I think on balance I would do it - but bear in mind there's a whole world of difference between being a lone parent with good support, and with no support. So in fact it might depend on circumstance. Some thinking points:
You will of course need to be self sufficient and it will be hard to cope with having to support yourself and a child, especially if you have to work full time to do so and you don't have family childcare. I don't think that childcare is damaging or anything like that, but if you have to have a child in nursery or whatever from pretty much 8am-7pm 5 days a week, that is going to take an extreme toll on your relationship and also I just think it's hard for them to cope with. The best nursery (etc) in the world is not home and you can't relax quite the same as at home. It can be stressful if your home, car, etc are insecure and all of that responsibility is just on you. If you're going to be living hand to mouth to feed yourselves and it's not a situation of cutting down work to spend more time with the child and you can't just up your hours in a tight patch for example, I think that money would end up dominating and it is so so stressful to live like that. Yes there's a safety net of benefits in the UK but I don't know that I would plan to be reliant on it, especially as their future is fairly uncertain.
So - sort of related but on a different note, I think that a support network is also invaluable. Family who might not provide regular childcare but who will occasionally take the LO off your hands to give you a break, especially people who might be willing to do the odd whole weekend, will absolutely save your life. It is so draining to be physically responsible for a small person 100% of the time, it doesn't really go away when they're in bed, when you're at work, or when you have a night out, because you're always on standby and on a timer. You can't just go out and care not where you end up because you have to keep checking your watch and go and relieve the babysitter at midnight (I always felt a bit like Cinderella! :)) I don't know if it's something which appeals to you anyway, but you can't just decide to make a stupid decision on a whim any more like taking drugs for the hell of it, hooking up with somebody random, booking a last minute trip away, (you can do this to an extent) or blow the month's money on something stupidly expensive and live off custard creams and value beans for the rest of the month. You always have to be thinking ahead and thinking of the child and how you will keep things normal and stable for them even when there is some disaster.

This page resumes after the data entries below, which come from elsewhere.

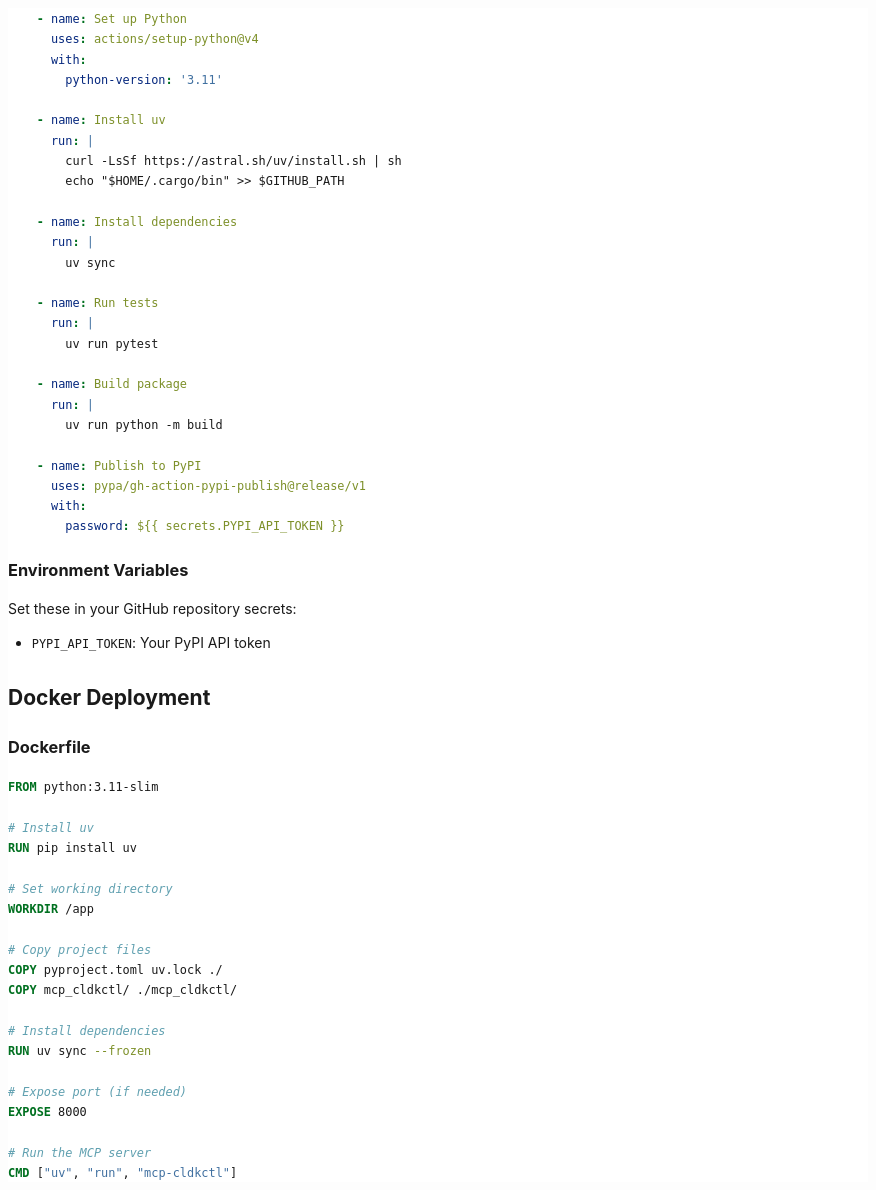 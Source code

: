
 ```yaml
    - name: Set up Python
      uses: actions/setup-python@v4
      with:
        python-version: '3.11'
    
    - name: Install uv
      run: |
        curl -LsSf https://astral.sh/uv/install.sh | sh
        echo "$HOME/.cargo/bin" >> $GITHUB_PATH
    
    - name: Install dependencies
      run: |
        uv sync
    
    - name: Run tests
      run: |
        uv run pytest
    
    - name: Build package
      run: |
        uv run python -m build
    
    - name: Publish to PyPI
      uses: pypa/gh-action-pypi-publish@release/v1
      with:
        password: ${{ secrets.PYPI_API_TOKEN }}
```

### Environment Variables

Set these in your GitHub repository secrets:

- `PYPI_API_TOKEN`: Your PyPI API token

## Docker Deployment

### Dockerfile

```dockerfile
FROM python:3.11-slim

# Install uv
RUN pip install uv

# Set working directory
WORKDIR /app

# Copy project files
COPY pyproject.toml uv.lock ./
COPY mcp_cldkctl/ ./mcp_cldkctl/

# Install dependencies
RUN uv sync --frozen

# Expose port (if needed)
EXPOSE 8000

# Run the MCP server
CMD ["uv", "run", "mcp-cldkctl"]
```
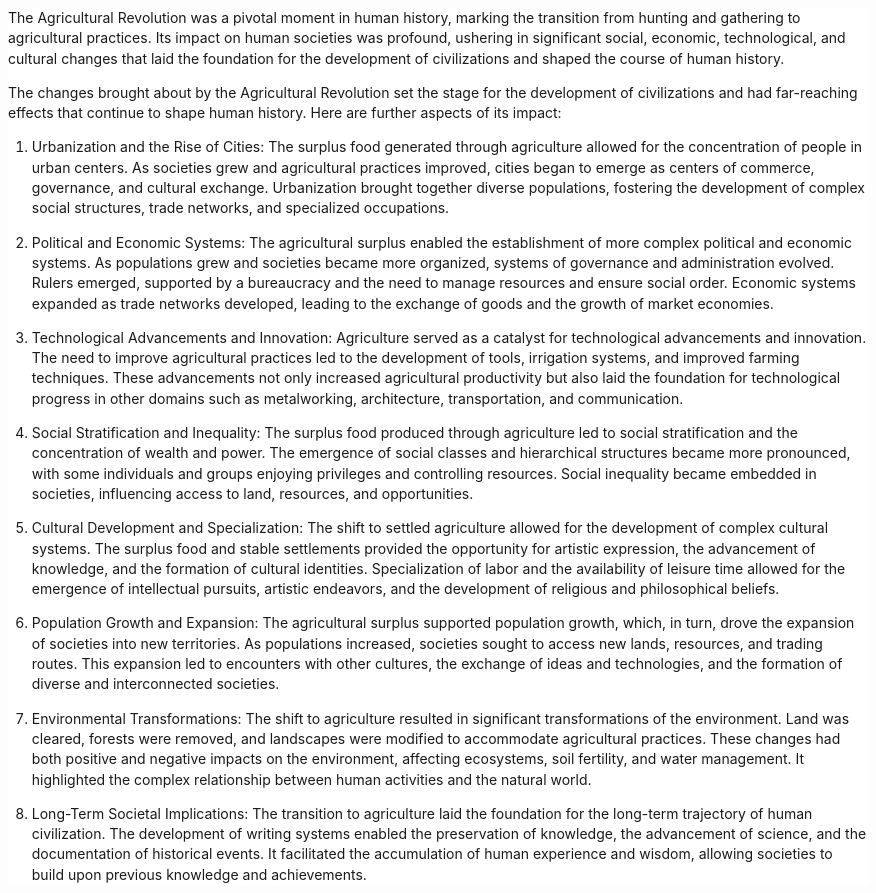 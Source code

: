 The Agricultural Revolution was a pivotal moment in human history, marking the transition from hunting and gathering to agricultural practices. Its impact on human societies was profound, ushering in significant social, economic, technological, and cultural changes that laid the foundation for the development of civilizations and shaped the course of human history.

The changes brought about by the Agricultural Revolution set the stage for the development of civilizations and had far-reaching effects that continue to shape human history. Here are further aspects of its impact:

1. Urbanization and the Rise of Cities: The surplus food generated through agriculture allowed for the concentration of people in urban centers. As societies grew and agricultural practices improved, cities began to emerge as centers of commerce, governance, and cultural exchange. Urbanization brought together diverse populations, fostering the development of complex social structures, trade networks, and specialized occupations.

2. Political and Economic Systems: The agricultural surplus enabled the establishment of more complex political and economic systems. As populations grew and societies became more organized, systems of governance and administration evolved. Rulers emerged, supported by a bureaucracy and the need to manage resources and ensure social order. Economic systems expanded as trade networks developed, leading to the exchange of goods and the growth of market economies.

3. Technological Advancements and Innovation: Agriculture served as a catalyst for technological advancements and innovation. The need to improve agricultural practices led to the development of tools, irrigation systems, and improved farming techniques. These advancements not only increased agricultural productivity but also laid the foundation for technological progress in other domains such as metalworking, architecture, transportation, and communication.

4. Social Stratification and Inequality: The surplus food produced through agriculture led to social stratification and the concentration of wealth and power. The emergence of social classes and hierarchical structures became more pronounced, with some individuals and groups enjoying privileges and controlling resources. Social inequality became embedded in societies, influencing access to land, resources, and opportunities.

5. Cultural Development and Specialization: The shift to settled agriculture allowed for the development of complex cultural systems. The surplus food and stable settlements provided the opportunity for artistic expression, the advancement of knowledge, and the formation of cultural identities. Specialization of labor and the availability of leisure time allowed for the emergence of intellectual pursuits, artistic endeavors, and the development of religious and philosophical beliefs.

6. Population Growth and Expansion: The agricultural surplus supported population growth, which, in turn, drove the expansion of societies into new territories. As populations increased, societies sought to access new lands, resources, and trading routes. This expansion led to encounters with other cultures, the exchange of ideas and technologies, and the formation of diverse and interconnected societies.

7. Environmental Transformations: The shift to agriculture resulted in significant transformations of the environment. Land was cleared, forests were removed, and landscapes were modified to accommodate agricultural practices. These changes had both positive and negative impacts on the environment, affecting ecosystems, soil fertility, and water management. It highlighted the complex relationship between human activities and the natural world.

8. Long-Term Societal Implications: The transition to agriculture laid the foundation for the long-term trajectory of human civilization. The development of writing systems enabled the preservation of knowledge, the advancement of science, and the documentation of historical events. It facilitated the accumulation of human experience and wisdom, allowing societies to build upon previous knowledge and achievements.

You'll want friends who have or have had children, because although there are some amazing parts to being a parent, I'm sure that you know there are also really hard parts as well and trying to offload onto people who aren't parents doesn't really work. Sometimes you just need to phone up a friend and say "Three year olds are arseholes aren't they?" and have them totally agree rather than secretly looking up the number for social services
Plus, friends who have children understand the Cinderella thing and other such issues and won't think badly of you when you aren't able to put them first any more. If all of your friends are childfree then you will become isolated from them. That's not so bad when you have a partner and maybe a few friends with children or you're meeting new people through having DC but it would be really, really lonely if they are all you've got.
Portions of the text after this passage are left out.